Stored data
== Segment start ==

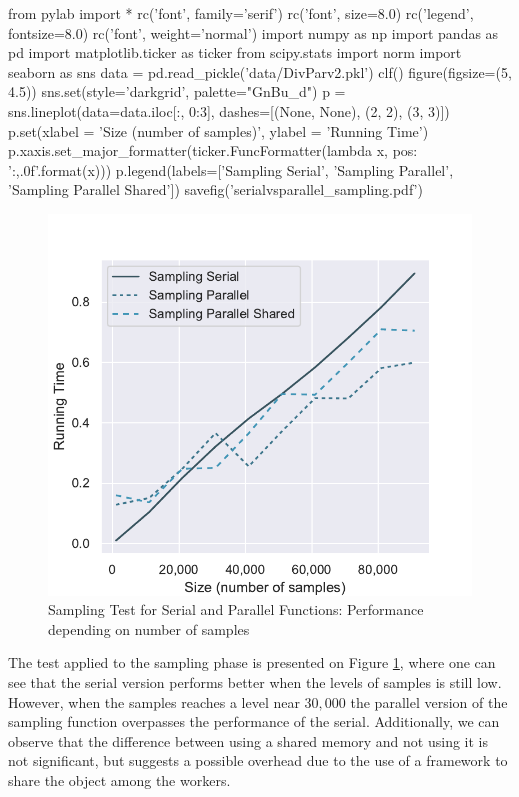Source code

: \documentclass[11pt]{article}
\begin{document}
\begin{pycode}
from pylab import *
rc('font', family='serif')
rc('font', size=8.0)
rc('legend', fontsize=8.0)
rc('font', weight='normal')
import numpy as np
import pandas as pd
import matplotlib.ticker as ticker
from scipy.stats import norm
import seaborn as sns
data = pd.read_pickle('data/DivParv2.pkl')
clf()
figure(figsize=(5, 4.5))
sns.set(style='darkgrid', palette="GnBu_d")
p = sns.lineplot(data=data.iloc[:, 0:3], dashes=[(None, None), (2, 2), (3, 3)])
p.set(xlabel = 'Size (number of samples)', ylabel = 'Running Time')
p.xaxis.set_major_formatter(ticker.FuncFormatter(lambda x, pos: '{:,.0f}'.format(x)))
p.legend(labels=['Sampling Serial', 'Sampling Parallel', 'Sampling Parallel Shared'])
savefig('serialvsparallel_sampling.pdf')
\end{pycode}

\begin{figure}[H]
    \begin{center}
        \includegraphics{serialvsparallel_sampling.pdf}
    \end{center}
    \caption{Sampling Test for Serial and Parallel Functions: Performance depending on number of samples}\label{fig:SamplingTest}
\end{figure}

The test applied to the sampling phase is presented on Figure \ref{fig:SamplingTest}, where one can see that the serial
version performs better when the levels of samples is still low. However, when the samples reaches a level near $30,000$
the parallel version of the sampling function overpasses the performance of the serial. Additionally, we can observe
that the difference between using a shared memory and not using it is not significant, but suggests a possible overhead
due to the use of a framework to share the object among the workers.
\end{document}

== Segment end ==

* Directions: Determine how many lines of the data above contain the string "import", and give the result with nothing else.

* Your solution: 6